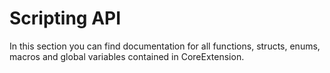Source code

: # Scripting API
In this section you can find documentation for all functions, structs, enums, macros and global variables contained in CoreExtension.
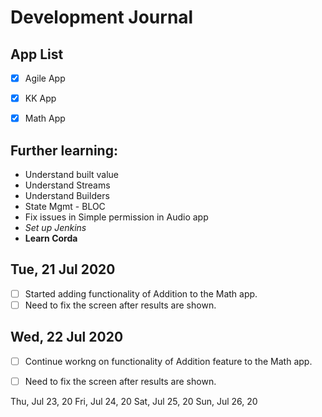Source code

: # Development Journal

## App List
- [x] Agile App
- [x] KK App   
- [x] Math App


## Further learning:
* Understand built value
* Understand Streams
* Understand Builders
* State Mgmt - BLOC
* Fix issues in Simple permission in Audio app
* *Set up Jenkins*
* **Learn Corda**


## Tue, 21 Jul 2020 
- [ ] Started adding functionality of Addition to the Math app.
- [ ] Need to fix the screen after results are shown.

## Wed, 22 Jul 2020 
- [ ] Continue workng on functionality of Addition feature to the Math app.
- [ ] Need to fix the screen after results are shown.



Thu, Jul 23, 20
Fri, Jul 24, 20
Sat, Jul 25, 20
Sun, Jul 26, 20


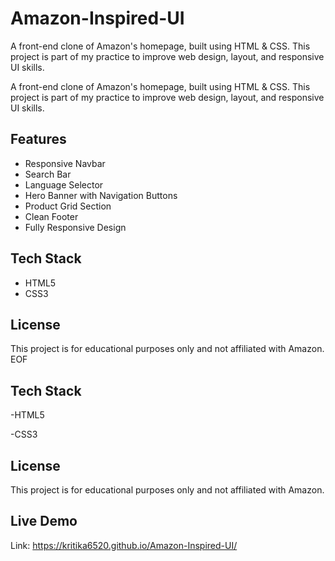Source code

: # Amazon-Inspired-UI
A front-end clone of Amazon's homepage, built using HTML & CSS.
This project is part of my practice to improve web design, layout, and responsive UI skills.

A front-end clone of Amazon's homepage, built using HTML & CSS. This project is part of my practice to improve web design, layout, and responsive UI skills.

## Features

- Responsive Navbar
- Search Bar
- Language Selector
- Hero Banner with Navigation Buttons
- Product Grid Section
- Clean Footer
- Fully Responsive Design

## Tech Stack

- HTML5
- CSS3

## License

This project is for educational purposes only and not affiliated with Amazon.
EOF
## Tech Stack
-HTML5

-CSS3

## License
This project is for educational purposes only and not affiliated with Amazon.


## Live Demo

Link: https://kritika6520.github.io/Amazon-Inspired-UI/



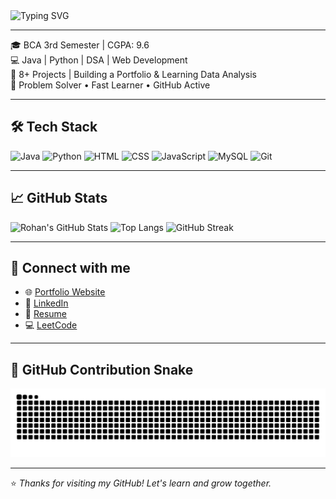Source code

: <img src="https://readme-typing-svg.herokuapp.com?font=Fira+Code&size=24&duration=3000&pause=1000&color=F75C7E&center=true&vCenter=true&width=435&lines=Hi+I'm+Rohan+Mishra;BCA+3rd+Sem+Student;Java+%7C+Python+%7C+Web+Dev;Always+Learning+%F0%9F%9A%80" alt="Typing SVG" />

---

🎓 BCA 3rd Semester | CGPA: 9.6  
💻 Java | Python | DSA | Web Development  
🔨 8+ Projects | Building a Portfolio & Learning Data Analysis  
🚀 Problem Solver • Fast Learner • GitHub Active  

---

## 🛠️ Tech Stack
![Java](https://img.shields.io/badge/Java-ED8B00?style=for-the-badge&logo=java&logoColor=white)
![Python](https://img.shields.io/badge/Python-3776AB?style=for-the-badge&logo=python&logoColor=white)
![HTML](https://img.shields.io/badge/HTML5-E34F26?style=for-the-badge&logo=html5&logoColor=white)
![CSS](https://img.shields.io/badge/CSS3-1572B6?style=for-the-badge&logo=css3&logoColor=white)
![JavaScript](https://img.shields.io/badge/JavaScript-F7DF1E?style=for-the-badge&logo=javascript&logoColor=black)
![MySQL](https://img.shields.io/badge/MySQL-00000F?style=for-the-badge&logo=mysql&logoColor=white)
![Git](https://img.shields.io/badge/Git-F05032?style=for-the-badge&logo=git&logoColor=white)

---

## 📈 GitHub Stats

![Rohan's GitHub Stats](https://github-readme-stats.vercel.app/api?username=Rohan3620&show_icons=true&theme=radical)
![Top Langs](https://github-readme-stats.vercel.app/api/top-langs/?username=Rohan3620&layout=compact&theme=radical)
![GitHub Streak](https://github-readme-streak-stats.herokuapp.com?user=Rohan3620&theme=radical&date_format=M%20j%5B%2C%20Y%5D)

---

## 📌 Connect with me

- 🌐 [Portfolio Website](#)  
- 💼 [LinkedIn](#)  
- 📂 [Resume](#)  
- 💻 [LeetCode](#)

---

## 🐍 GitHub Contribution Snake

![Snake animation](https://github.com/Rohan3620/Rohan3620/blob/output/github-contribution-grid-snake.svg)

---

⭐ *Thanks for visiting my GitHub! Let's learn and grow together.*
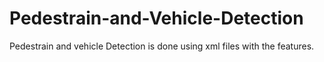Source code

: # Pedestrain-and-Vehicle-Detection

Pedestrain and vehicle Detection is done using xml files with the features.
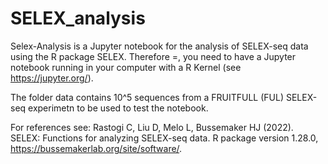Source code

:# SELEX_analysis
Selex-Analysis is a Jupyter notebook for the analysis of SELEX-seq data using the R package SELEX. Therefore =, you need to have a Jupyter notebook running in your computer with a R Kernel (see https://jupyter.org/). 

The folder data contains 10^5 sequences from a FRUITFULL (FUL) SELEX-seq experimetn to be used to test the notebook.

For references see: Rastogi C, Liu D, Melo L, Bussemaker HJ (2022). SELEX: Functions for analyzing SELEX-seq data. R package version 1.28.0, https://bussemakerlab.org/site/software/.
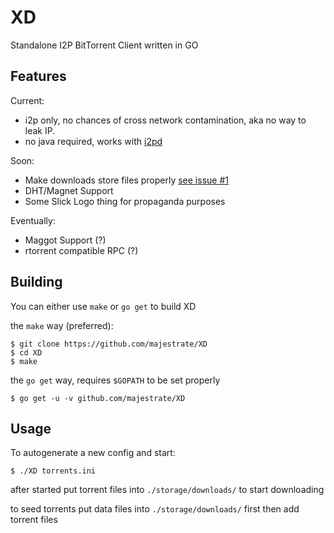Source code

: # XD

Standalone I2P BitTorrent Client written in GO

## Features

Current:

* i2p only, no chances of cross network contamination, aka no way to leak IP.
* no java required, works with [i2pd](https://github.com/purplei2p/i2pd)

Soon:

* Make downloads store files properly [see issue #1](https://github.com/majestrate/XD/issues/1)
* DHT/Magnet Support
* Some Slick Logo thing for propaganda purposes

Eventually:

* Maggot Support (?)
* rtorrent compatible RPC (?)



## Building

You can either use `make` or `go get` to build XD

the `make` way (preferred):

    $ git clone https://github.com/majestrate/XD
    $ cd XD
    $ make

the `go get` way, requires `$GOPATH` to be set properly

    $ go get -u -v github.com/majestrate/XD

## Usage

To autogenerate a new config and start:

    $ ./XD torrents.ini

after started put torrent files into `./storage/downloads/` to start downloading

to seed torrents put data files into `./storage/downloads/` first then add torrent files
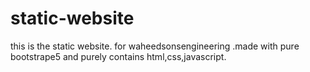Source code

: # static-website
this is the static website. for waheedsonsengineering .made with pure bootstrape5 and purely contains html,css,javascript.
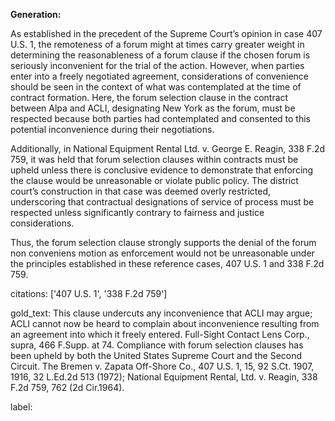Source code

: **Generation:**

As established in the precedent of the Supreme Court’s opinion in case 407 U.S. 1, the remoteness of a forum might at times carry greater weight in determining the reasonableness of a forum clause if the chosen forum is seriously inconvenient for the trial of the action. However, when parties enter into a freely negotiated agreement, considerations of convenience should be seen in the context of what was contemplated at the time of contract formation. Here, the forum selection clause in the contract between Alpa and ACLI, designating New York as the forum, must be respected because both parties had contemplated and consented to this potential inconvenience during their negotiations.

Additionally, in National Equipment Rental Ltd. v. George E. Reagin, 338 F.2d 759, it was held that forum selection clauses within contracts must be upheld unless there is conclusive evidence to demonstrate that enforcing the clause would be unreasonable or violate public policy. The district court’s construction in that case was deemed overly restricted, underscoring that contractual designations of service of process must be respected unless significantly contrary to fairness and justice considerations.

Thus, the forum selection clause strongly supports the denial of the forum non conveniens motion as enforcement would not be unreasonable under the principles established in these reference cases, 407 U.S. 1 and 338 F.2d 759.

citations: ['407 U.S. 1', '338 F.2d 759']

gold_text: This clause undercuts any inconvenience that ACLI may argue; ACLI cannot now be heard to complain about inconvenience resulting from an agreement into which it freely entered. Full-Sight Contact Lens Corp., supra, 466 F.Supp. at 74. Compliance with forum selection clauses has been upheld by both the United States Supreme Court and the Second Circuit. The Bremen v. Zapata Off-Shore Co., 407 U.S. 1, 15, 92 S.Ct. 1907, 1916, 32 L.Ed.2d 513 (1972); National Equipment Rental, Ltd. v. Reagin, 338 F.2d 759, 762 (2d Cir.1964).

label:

━━━━━━━━━━━━━━━━━━━━

- WHAT IS REQUIRED: Write the number of lines in the data above that contain "issues", adding no other words.

- ANSWER TO THIS TASK: 2